**Task to complete:** If a line in the entries contains the string "decir", include that line in your answer.

======== Supplied material

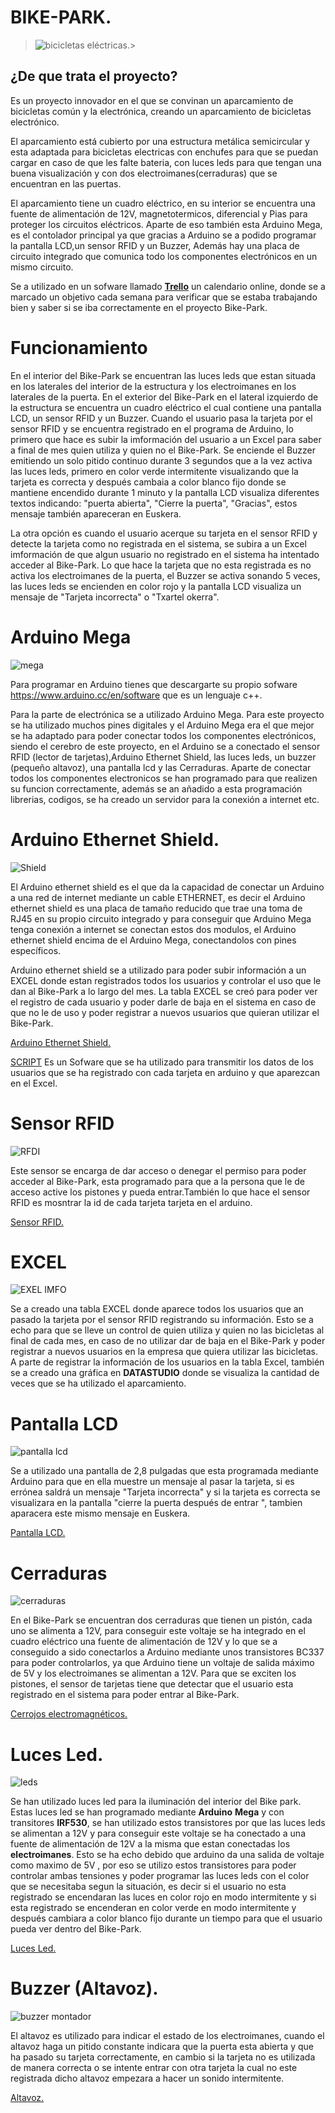 # BIKE-PARK.
> ![bicicletas eléctricas. ](https://i.ibb.co/vd05wTK/latigo.png)> 
## ¿De que trata el proyecto?
Es un proyecto innovador en el que se convinan un  aparcamiento de bicicletas común y la electrónica, creando un aparcamiento de bicicletas electrónico. 


El aparcamiento está cubierto por una estructura metálica semicircular y esta adaptada para  bicicletas electricas con  enchufes para que se puedan cargar en caso de que les falte bateria, con luces leds para que tengan una buena visualización y con dos electroimanes(cerraduras) que se encuentran en las puertas.



El aparcamiento tiene un cuadro eléctrico, en su interior se encuentra una fuente de alimentación de 12V, magnetotermicos, diferencial y Pias para proteger los circuitos eléctricos. Aparte de eso también esta  Arduino Mega, es el contolador principal ya que gracias a Arduino se a podido programar la pantalla LCD,un sensor RFID y un Buzzer, Además hay una placa de circuito integrado que comunica todo los componentes electrónicos en un mismo circuito.



Se a utilizado en un sofware llamado **[Trello](https://trello.com/b/LMd40IME/aparcabicis)** un calendario online, donde se a marcado un objetivo cada semana para verificar que se estaba trabajando bien y saber si se iba correctamente en el proyecto Bike-Park.


# Funcionamiento 

En el interior del Bike-Park se encuentran las luces leds que estan situada en los laterales del interior de la estructura y los electroimanes en los laterales de la puerta. En el exterior del Bike-Park en el lateral izquierdo de la estructura se encuentra un cuadro eléctrico el cual contiene una pantalla LCD, un sensor RFID y un Buzzer.
Cuando el usuario pasa la tarjeta por el sensor RFID y se encuentra registrado en el programa de Arduino, lo primero que hace es subir la imformación del usuario a un Excel para saber a final de mes quien utiliza y quien no el Bike-Park. Se enciende el Buzzer emitiendo un solo pitido continuo durante 3 segundos que a la vez activa las luces leds, primero en color verde intermitente visualizando que la tarjeta es correcta y después cambaia a color blanco fijo donde se mantiene encendido durante 1 minuto y la pantalla LCD visualiza diferentes textos indicando: "puerta abierta", "Cierre la puerta", "Gracias", estos mensaje también apareceran en Euskera.

La otra opción es cuando el usuario acerque su tarjeta en el sensor RFID  y detecte la tarjeta como no registrada en el sistema, se subira a un Excel imformación de que algun usuario no registrado en el sistema ha intentado acceder al Bike-Park. Lo que hace la tarjeta que no esta registrada es no activa los electroimanes de la puerta, el Buzzer se activa sonando 5 veces, las luces leds se encienden en color rojo y la pantalla LCD visualiza un mensaje de "Tarjeta incorrecta" o "Txartel okerra".



# Arduino Mega
![mega](https://i.ibb.co/hdxcs20/proyecto-final-todo-conectado.png) 

Para programar en Arduino tienes que descargarte su propio sofware https://www.arduino.cc/en/software  que es un lenguaje c++.


 Para la parte de electrónica se a utilizado Arduino Mega. Para este proyecto se ha utilizado muchos pines digitales y el Arduino Mega era el que mejor se ha adaptado para poder conectar todos los componentes electrónicos, siendo  el cerebro de este proyecto, en el Arduino se a conectado el sensor RFID (lector de tarjetas),Arduino Ethernet Shield, las luces leds, un buzzer (pequeño altavoz), una pantalla lcd y las Cerraduras. Aparte de conectar todos los componentes electronicos se han programado para que realizen su funcion correctamente, además se an añadido a esta programación librerias, codigos, se ha creado un servidor para la conexión a internet etc.
 
 
 # Arduino Ethernet Shield.

![Shield](https://i.ibb.co/Hqt1dKT/interrr.png)


El Arduino ethernet shield es el que da la capacidad de conectar un Arduino a una red de internet mediante un cable ETHERNET, es decir el Arduino ethernet shield es una placa de tamaño reducido que trae una toma de RJ45 en su propio circuito integrado y para conseguir que Arduino Mega tenga conexión a internet se conectan estos dos modulos, el Arduino ethernet shield encima de el Arduino Mega, conectandolos con pines específicos.


 Arduino ethernet shield se a utilizado para poder subir información a un EXCEL donde estan registrados todos los usuarios y controlar el uso que le dan al Bike-Park a lo largo del mes.
La tabla EXCEL se creó para poder ver el registro de cada usuario y poder darle de baja en el sistema en caso de que no le de uso y poder registrar a nuevos usuarios que quieran utilizar el Bike-Park.

[Arduino Ethernet Shield.](https://www.amazon.es/Girasol-Ethernet-Arduino-R3-Mega-2560-1280-A057/dp/B00HG82V1A/ref=asc_df_B00HG82V1A/?tag=googshopes-21&linkCode=df0&hvadid=82853727250&hvpos=&hvnetw=g&hvrand=6687566675366269954&hvpone=&hvptwo=&hvqmt=&hvdev=c&hvdvcmdl=&hvlocint=&hvlocphy=1005530&hvtargid=pla-124952602620&psc=1)


[SCRIPT](https://script.google.com/u/1/home/projects/1AHv-A95fr-WKhxJjRaKxP7JcMDadVkK7agKZwLtyXLvbldq81C3BFrr_/edit) Es un Sofware que se ha utilizado para transmitir los datos de los usuarios que se ha registrado con cada tarjeta en arduino y que aparezcan en el Excel.


# Sensor RFID


![RFDI](https://i.ibb.co/MkJnCsQ/RFIDFINAL.png)

Este sensor se encarga de dar acceso o denegar el permiso para poder acceder al Bike-Park, esta programado para que a la persona que le de acceso active los pistones y pueda entrar.También lo que hace el sensor RFID es mosntrar la id de cada tarjeta tarjeta en el arduino.

[Sensor RFID.](https://www.amazon.es/azdelivery-RC522-RFID-Arduino-Raspberry-Inclus/dp/B074S8MRQ7/ref=sr_1_12?__mk_es_ES=%C3%85M%C3%85%C5%BD%C3%95%C3%91&dchild=1&keywords=rfid&qid=1611648731&sr=8-12)


# EXCEL

![EXEL IMFO](https://i.ibb.co/th63Xj1/graficas.png)

Se a creado una tabla EXCEL donde aparece todos los usuarios que an pasado la tarjeta por el sensor RFID registrando su información. Esto se a echo para que se lleve un control de quien utiliza y quien no las bicicletas al final de cada mes, en caso de no utilizar dar de baja en el Bike-Park y poder registrar a nuevos usuarios en la empresa que quiera utilizar las bicicletas.
A parte de registrar la información de los usuarios en la tabla Excel, también se a creado una gráfica en **DATASTUDIO** donde se visualiza la cantidad de veces que se ha utilizado el aparcamiento.
 
 
# Pantalla LCD
![pantalla lcd](https://i.ibb.co/HTXXHHh/lcdxdfinal.png)


Se a utilizado una pantalla de 2,8 pulgadas que esta programada mediante Arduino para que en ella muestre un mensaje al pasar la tarjeta, si es errónea saldrá un mensaje "Tarjeta incorrecta" y si la tarjeta es correcta se visualizara en la pantalla "cierre la puerta después de entrar ", tambien aparacera este mismo mensaje en Euskera.

[Pantalla LCD.](https://www.amazon.es/gp/product/B07MXH92RL/ref=ppx_yo_dt_b_asin_title_o06_s00?ie=UTF8&psc=1)


# Cerraduras

![cerraduras](https://i.ibb.co/nPw8gQy/electroimanes-12v-final.png)

En el Bike-Park se encuentran dos cerraduras que tienen un pistón, cada uno se alimenta a 12V, para conseguir este voltaje se ha integrado en el cuadro eléctrico una fuente de alimentación de 12V y lo que se a conseguido a sido conectarlos a Arduino mediante unos transistores BC337 para poder controlarlos, ya que Arduino tiene un voltaje de salida máximo de 5V y los electroimanes se alimentan a 12V. Para que se exciten los pistones, el sensor de tarjetas tiene que detectar que el usuario esta registrado en el sistema para poder entrar al Bike-Park.

[Cerrojos electromagnéticos.](https://www.nafsa.es/productos/cerrojos-seguridad-electromagneticos/cu20cpb/)


# Luces Led.

![leds](https://i.ibb.co/3sMNfCh/Luces-led-12v-final.png) 

Se han utilizado luces led para la iluminación del interior del Bike park.
Estas luces led se han programado mediante **Arduino** **Mega** y con transitores **IRF530**, se han utilizado estos transistores por que las luces leds se alimentan a 12V y para conseguir este voltaje se ha conectado a una fuente de alimentación de 12V a la misma que estan conectadas los **electroimanes**. Esto se ha echo debido que arduino da una salida de voltaje como maximo de 5V , por eso se utilizo estos transistores para poder controlar ambas tensiones y poder programar las luces leds con el color que se necesitaba segun la situación, es decir si el usuario no esta registrado se encendaran las luces en color rojo en modo intermitente y si esta registrado se encenderan en color verde en modo intermitente y después cambiara a color blanco fijo durante un tiempo para que el usuario pueda ver dentro del Bike-Park.

[Luces Led.](https://www.efectoled.com/es/comprar-tiras-led-monocolor/60-tira-led-12v-dc-smd5050-60ledm-5m-rgb-ip65.html?)


# Buzzer (Altavoz).


![buzzer montador](https://i.ibb.co/hdFr4gq/buzzer-final.png)

El altavoz es utilizado para indicar el estado de los electroimanes, cuando el altavoz haga un pitido constante indicara que la puerta esta abierta y que ha pasado su tarjeta correctamente, en cambio si la tarjeta no es utilizada de manera correcta o se intente entrar con otra tarjeta la cual no este registrada dicho altavoz empezara a hacer un sonido intermitente.

[Altavoz.](https://www.digikey.es/product-detail/es/murata-electronics/PKM22EPPH2001-B0/490-4691-ND/1219322?utm_adgroup=Alarms%2C%20Buzzers%2C%20and%20Sirens&utm_source=google&utm_medium=cpc&utm_campaign=Shopping_Product_Audio%20Products&utm_term=&productid=1219322&gclid=CjwKCAiAoOz-BRBdEiwAyuvA6zgxQUegh7BL6GhSCe8hY-i_EjmltysM9wPGEdsBY-yMeewsGVh59xoCWakQAvD_BwE)

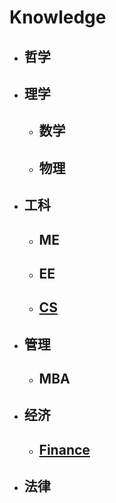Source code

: # Knowledge
* ## 哲学
* ## 理学
    * ## 数学
    * ## 物理
* ## 工科
    * ## ME
    * ## EE
    * ## [CS](https://roy2313.github.io/cs/)
* ## 管理
    * ## MBA
* ## 经济
    * ## [Finance](https://roy2313.github.io/finance/)
* ## 法律
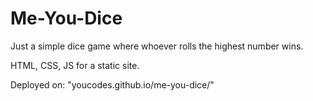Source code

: # Me-You-Dice
Just a simple dice game where whoever rolls the highest number wins. 

HTML, CSS, JS for a static site.

Deployed on: "youcodes.github.io/me-you-dice/"
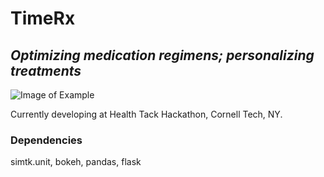 # TimeRx
## *Optimizing medication regimens; personalizing treatments* 

![Image of Example](https://github.com/priya-vijay/TimeRx/blob/master/TRx_logo.png)

Currently developing at Health Tack Hackathon, Cornell Tech, NY.

### Dependencies
simtk.unit, bokeh, pandas, flask 

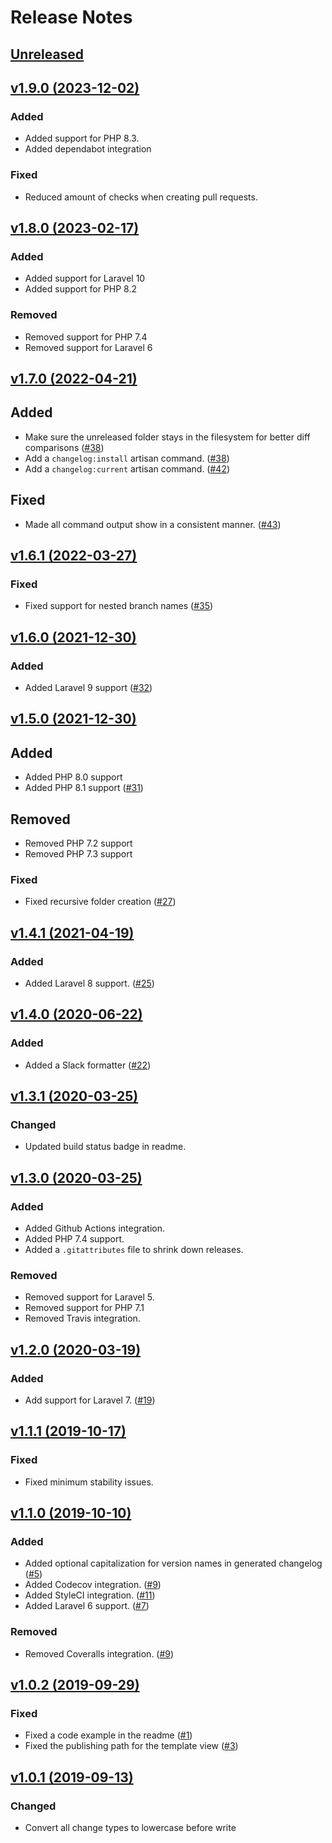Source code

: # Release Notes

## [Unreleased](https://github.com/markwalet/laravel-changelog/compare/v1.9.0...master)

## [v1.9.0 (2023-12-02)](https://github.com/markwalet/laravel-changelog/compare/v1.8.0...v1.9.0)

### Added
- Added support for PHP 8.3.
- Added dependabot integration

### Fixed
- Reduced amount of checks when creating pull requests.

## [v1.8.0 (2023-02-17)](https://github.com/markwalet/laravel-changelog/compare/v1.7.0...v1.8.0)

### Added
- Added support for Laravel 10
- Added support for PHP 8.2

### Removed
- Removed support for PHP 7.4
- Removed support for Laravel 6

## [v1.7.0 (2022-04-21)](https://github.com/markwalet/laravel-changelog/compare/v1.6.1...v1.7.0)

## Added
- Make sure the unreleased folder stays in the filesystem for better diff comparisons ([#38](https://github.com/markwalet/laravel-changelog/pull/38))
- Add a `changelog:install` artisan command. ([#38](https://github.com/markwalet/laravel-changelog/pull/38))
- Add a `changelog:current` artisan command. ([#42](https://github.com/markwalet/laravel-changelog/pull/42))

## Fixed
- Made all command output show in a consistent manner. ([#43](https://github.com/markwalet/laravel-changelog/pull/43))

## [v1.6.1 (2022-03-27)](https://github.com/markwalet/laravel-changelog/compare/v1.6.0...v1.6.1)

### Fixed
- Fixed support for nested branch names ([#35](https://github.com/markwalet/laravel-changelog/pull/35))

## [v1.6.0 (2021-12-30)](https://github.com/markwalet/laravel-changelog/compare/v1.5.0...v1.6.0)

### Added
- Added Laravel 9 support ([#32](https://github.com/markwalet/laravel-changelog/pull/32))

## [v1.5.0 (2021-12-30)](https://github.com/markwalet/laravel-changelog/compare/v1.4.1...v1.5.0)

## Added
- Added PHP 8.0 support
- Added PHP 8.1 support ([#31](https://github.com/markwalet/laravel-changelog/pull/31))

## Removed
- Removed PHP 7.2 support
- Removed PHP 7.3 support

### Fixed
- Fixed recursive folder creation ([#27](https://github.com/markwalet/laravel-changelog/pull/27))

## [v1.4.1 (2021-04-19)](https://github.com/markwalet/laravel-changelog/compare/v1.4.0...v1.4.1)

### Added
- Added Laravel 8 support. ([#25](https://github.com/markwalet/laravel-changelog/pull/25))

## [v1.4.0 (2020-06-22)](https://github.com/markwalet/laravel-changelog/compare/v1.3.1...v1.4.0)

### Added
- Added a Slack formatter ([#22](https://github.com/markwalet/laravel-changelog/issues/22))

## [v1.3.1 (2020-03-25)](https://github.com/markwalet/laravel-changelog/compare/v1.3.0...v1.3.1)

### Changed
- Updated build status badge in readme.

## [v1.3.0 (2020-03-25)](https://github.com/markwalet/laravel-changelog/compare/v1.2.0...v1.3.0)

### Added
- Added Github Actions integration.
- Added PHP 7.4 support.
- Added a `.gitattributes` file to shrink down releases.
 
### Removed
- Removed support for Laravel 5.
- Removed support for PHP 7.1
- Removed Travis integration.

## [v1.2.0 (2020-03-19)](https://github.com/markwalet/laravel-changelog/compare/v1.1.1...v1.2.0)

### Added
- Add support for Laravel 7. ([#19](https://github.com/markwalet/laravel-changelog/issues/19))

## [v1.1.1 (2019-10-17)](https://github.com/markwalet/laravel-changelog/compare/v1.1.0...v1.1.1)

### Fixed
- Fixed minimum stability issues.

## [v1.1.0 (2019-10-10)](https://github.com/markwalet/laravel-changelog/compare/v1.0.2...v1.1.0)

### Added
- Added optional capitalization for version names in generated changelog ([#5](https://github.com/markwalet/laravel-changelog/issues/5))
- Added Codecov integration. ([#9](https://github.com/markwalet/laravel-changelog/issues/9))
- Added StyleCI integration. ([#11](https://github.com/markwalet/laravel-changelog/issues/11))
- Added Laravel 6 support. ([#7](https://github.com/markwalet/laravel-changelog/issues/7))

### Removed
- Removed Coveralls integration. ([#9](https://github.com/markwalet/laravel-changelog/issues/9))

## [v1.0.2 (2019-09-29)](https://github.com/markwalet/laravel-changelog/compare/v1.0.1...v1.0.2)

### Fixed
- Fixed a code example in the readme ([#1](https://github.com/markwalet/laravel-changelog/issues/1))
- Fixed the publishing path for the template view ([#3](https://github.com/markwalet/laravel-changelog/issues/3))

## [v1.0.1 (2019-09-13)](https://github.com/markwalet/laravel-changelog/compare/v1.0.0...v1.0.1)

### Changed
 - Convert all change types to lowercase before write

================

**Output for this task:**
El Arduino ethernet shield es el que da la capacidad de conectar un Arduino a una red de internet mediante un cable ETHERNET, es decir el Arduino ethernet shield es una placa de tamaño reducido que trae una toma de RJ45 en su propio circuito integrado y para conseguir que Arduino Mega tenga conexión a internet se conectan estos dos modulos, el Arduino ethernet shield encima de el Arduino Mega, conectandolos con pines específicos.
Estas luces led se han programado mediante **Arduino** **Mega** y con transitores **IRF530**, se han utilizado estos transistores por que las luces leds se alimentan a 12V y para conseguir este voltaje se ha conectado a una fuente de alimentación de 12V a la misma que estan conectadas los **electroimanes**. Esto se ha echo debido que arduino da una salida de voltaje como maximo de 5V , por eso se utilizo estos transistores para poder controlar ambas tensiones y poder programar las luces leds con el color que se necesitaba segun la situación, es decir si el usuario no esta registrado se encendaran las luces en color rojo en modo intermitente y si esta registrado se encenderan en color verde en modo intermitente y después cambiara a color blanco fijo durante un tiempo para que el usuario pueda ver dentro del Bike-Park.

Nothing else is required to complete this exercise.